▸ TASK DESCRIPTION: In the lines below, count those containing the word "messages" and give the number alone.

◆ ◆ ◆

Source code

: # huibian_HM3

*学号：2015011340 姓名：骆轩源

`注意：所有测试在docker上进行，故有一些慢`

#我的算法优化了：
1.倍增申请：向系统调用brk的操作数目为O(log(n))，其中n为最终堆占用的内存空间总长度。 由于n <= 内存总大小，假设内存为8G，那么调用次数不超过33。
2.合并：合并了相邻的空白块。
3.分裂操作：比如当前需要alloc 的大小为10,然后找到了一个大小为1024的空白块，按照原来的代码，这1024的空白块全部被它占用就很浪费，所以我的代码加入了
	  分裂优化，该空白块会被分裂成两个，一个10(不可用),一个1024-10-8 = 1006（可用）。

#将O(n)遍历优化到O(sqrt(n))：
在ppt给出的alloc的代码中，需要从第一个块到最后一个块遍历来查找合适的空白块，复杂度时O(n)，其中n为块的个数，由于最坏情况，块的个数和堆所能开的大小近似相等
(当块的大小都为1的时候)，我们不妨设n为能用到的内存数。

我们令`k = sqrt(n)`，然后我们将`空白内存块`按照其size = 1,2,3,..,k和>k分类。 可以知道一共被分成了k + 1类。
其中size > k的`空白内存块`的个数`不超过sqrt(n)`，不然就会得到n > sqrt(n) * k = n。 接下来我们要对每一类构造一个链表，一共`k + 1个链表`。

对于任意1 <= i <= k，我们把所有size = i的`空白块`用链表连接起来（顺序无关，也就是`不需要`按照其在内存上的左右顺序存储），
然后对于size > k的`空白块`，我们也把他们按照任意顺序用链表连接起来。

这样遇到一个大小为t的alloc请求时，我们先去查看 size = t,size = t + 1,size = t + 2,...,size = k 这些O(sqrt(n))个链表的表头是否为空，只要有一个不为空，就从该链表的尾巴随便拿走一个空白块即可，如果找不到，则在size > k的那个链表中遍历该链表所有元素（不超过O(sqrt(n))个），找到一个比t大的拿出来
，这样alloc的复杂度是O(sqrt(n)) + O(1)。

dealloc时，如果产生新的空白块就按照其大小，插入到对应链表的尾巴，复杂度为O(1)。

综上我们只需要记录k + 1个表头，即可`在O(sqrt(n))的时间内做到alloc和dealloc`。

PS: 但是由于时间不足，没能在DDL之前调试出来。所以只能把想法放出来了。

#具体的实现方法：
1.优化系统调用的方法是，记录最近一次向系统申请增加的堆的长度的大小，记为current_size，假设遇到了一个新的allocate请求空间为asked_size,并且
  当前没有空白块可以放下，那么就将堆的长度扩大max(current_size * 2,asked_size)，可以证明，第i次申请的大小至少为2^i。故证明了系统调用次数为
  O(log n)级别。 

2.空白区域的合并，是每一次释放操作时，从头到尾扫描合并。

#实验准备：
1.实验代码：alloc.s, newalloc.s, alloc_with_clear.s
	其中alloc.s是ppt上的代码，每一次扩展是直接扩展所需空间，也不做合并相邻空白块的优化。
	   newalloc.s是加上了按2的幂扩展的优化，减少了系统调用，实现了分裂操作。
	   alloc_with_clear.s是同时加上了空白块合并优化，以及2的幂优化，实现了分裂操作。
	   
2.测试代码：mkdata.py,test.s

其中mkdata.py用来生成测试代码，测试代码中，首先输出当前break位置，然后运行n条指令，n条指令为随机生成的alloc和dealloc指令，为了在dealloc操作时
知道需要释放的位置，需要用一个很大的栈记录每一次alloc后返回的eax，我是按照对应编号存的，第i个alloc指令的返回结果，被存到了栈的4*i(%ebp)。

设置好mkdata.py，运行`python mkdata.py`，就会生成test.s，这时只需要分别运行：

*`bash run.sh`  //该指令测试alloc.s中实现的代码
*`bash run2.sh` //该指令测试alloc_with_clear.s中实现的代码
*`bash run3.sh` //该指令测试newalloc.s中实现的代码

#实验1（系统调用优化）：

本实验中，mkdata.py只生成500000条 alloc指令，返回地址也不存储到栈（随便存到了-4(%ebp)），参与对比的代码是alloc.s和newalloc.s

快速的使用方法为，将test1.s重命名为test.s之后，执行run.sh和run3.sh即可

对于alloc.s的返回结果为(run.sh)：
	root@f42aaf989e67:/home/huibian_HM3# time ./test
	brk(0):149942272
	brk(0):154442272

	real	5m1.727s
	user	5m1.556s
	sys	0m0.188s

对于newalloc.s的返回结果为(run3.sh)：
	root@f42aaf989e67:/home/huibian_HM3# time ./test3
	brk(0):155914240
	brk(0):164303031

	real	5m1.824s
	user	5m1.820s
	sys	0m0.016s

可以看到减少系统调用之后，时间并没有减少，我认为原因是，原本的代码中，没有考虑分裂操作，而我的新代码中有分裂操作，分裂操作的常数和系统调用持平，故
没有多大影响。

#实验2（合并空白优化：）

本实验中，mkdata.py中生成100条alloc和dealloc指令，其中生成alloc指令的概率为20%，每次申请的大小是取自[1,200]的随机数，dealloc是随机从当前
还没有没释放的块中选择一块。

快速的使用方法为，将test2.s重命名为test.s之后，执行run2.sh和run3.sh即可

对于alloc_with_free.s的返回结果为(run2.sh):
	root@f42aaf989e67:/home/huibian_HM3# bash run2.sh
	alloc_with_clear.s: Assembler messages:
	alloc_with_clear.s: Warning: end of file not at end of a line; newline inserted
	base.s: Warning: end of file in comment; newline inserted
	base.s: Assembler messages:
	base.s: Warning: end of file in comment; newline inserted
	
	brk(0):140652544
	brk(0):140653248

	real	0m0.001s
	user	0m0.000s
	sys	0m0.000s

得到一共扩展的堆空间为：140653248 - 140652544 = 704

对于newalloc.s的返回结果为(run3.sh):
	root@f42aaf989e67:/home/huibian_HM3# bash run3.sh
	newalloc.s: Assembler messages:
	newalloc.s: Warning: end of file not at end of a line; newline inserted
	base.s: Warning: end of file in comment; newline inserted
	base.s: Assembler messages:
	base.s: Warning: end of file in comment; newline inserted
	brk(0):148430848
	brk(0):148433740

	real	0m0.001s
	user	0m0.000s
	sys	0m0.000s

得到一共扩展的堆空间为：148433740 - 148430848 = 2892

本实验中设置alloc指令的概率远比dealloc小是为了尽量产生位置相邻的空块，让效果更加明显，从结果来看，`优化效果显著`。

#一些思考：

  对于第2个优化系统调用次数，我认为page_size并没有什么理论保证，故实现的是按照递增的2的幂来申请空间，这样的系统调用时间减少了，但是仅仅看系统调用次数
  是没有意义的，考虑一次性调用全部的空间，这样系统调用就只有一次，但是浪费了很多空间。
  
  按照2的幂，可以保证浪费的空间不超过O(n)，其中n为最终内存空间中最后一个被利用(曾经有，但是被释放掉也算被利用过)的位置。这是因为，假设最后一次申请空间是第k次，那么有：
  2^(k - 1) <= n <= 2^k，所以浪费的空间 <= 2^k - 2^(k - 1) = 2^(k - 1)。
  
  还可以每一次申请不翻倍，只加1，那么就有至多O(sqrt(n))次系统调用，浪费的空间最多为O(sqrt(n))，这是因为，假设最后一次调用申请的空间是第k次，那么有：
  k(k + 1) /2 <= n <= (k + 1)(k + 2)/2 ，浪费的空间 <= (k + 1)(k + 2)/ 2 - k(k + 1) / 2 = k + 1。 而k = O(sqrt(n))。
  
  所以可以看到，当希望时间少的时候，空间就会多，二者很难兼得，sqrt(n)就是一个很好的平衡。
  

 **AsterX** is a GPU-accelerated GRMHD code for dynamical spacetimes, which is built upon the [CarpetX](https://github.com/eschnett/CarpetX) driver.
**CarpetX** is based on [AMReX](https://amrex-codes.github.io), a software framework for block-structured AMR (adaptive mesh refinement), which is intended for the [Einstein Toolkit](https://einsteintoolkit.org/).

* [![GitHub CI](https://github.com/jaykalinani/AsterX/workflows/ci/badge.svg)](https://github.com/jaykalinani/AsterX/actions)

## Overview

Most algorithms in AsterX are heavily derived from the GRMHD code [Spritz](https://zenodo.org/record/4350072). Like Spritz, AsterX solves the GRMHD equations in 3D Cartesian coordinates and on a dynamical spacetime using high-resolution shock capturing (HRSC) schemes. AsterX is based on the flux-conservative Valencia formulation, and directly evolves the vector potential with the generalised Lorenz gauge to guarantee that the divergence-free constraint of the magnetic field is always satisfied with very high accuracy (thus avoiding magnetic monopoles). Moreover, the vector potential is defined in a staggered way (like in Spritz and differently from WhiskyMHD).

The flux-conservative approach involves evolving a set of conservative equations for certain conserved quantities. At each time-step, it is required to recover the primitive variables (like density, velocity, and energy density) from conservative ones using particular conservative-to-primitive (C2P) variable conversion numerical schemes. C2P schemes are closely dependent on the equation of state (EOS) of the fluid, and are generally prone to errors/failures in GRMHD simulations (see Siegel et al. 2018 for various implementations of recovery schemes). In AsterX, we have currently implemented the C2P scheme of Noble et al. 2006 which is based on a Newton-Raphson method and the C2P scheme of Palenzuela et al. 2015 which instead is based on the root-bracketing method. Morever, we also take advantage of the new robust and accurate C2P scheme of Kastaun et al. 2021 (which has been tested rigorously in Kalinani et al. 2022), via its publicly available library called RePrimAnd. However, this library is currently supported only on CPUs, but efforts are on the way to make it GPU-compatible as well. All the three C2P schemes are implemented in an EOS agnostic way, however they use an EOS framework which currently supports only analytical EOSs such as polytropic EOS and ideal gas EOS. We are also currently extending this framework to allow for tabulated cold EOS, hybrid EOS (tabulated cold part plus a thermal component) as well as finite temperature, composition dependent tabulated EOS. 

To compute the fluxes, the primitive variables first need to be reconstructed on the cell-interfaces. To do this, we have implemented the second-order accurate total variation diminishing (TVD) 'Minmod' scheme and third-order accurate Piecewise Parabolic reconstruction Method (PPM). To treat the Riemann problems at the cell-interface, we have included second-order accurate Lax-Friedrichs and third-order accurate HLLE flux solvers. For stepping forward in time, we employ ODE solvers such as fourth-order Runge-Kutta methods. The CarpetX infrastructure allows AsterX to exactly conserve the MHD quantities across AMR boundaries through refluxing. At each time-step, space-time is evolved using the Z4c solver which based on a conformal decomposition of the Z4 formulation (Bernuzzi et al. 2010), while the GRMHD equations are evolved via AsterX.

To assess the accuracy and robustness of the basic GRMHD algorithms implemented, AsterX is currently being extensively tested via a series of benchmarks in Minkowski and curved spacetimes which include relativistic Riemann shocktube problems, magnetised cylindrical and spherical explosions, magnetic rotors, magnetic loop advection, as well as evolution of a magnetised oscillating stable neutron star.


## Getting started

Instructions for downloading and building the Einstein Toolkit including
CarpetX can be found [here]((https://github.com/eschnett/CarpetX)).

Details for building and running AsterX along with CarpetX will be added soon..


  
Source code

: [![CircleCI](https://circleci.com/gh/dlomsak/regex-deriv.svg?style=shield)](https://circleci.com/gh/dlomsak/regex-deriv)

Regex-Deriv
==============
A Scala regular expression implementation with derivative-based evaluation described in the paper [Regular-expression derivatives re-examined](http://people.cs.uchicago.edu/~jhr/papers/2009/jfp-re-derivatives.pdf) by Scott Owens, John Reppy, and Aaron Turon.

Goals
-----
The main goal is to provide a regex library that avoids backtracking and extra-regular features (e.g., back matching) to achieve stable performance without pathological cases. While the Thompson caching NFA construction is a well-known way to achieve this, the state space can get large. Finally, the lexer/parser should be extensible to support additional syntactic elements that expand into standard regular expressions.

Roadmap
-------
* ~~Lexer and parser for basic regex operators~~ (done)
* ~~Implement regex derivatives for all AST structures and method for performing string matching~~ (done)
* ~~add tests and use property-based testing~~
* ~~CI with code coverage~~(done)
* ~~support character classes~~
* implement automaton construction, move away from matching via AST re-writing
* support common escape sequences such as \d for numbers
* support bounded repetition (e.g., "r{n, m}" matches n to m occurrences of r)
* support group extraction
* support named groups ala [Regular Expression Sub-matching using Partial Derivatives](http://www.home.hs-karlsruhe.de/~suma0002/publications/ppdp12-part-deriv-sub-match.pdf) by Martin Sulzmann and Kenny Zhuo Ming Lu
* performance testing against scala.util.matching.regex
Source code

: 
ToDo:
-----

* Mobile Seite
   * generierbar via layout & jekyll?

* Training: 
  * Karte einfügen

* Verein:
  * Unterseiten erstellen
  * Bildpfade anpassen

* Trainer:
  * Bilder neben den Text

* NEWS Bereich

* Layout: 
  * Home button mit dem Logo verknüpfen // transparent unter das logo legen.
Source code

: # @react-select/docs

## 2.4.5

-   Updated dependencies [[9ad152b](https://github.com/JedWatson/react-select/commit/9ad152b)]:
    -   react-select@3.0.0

◆ ◆ ◆

▸ EXPECTED ANSWER: 4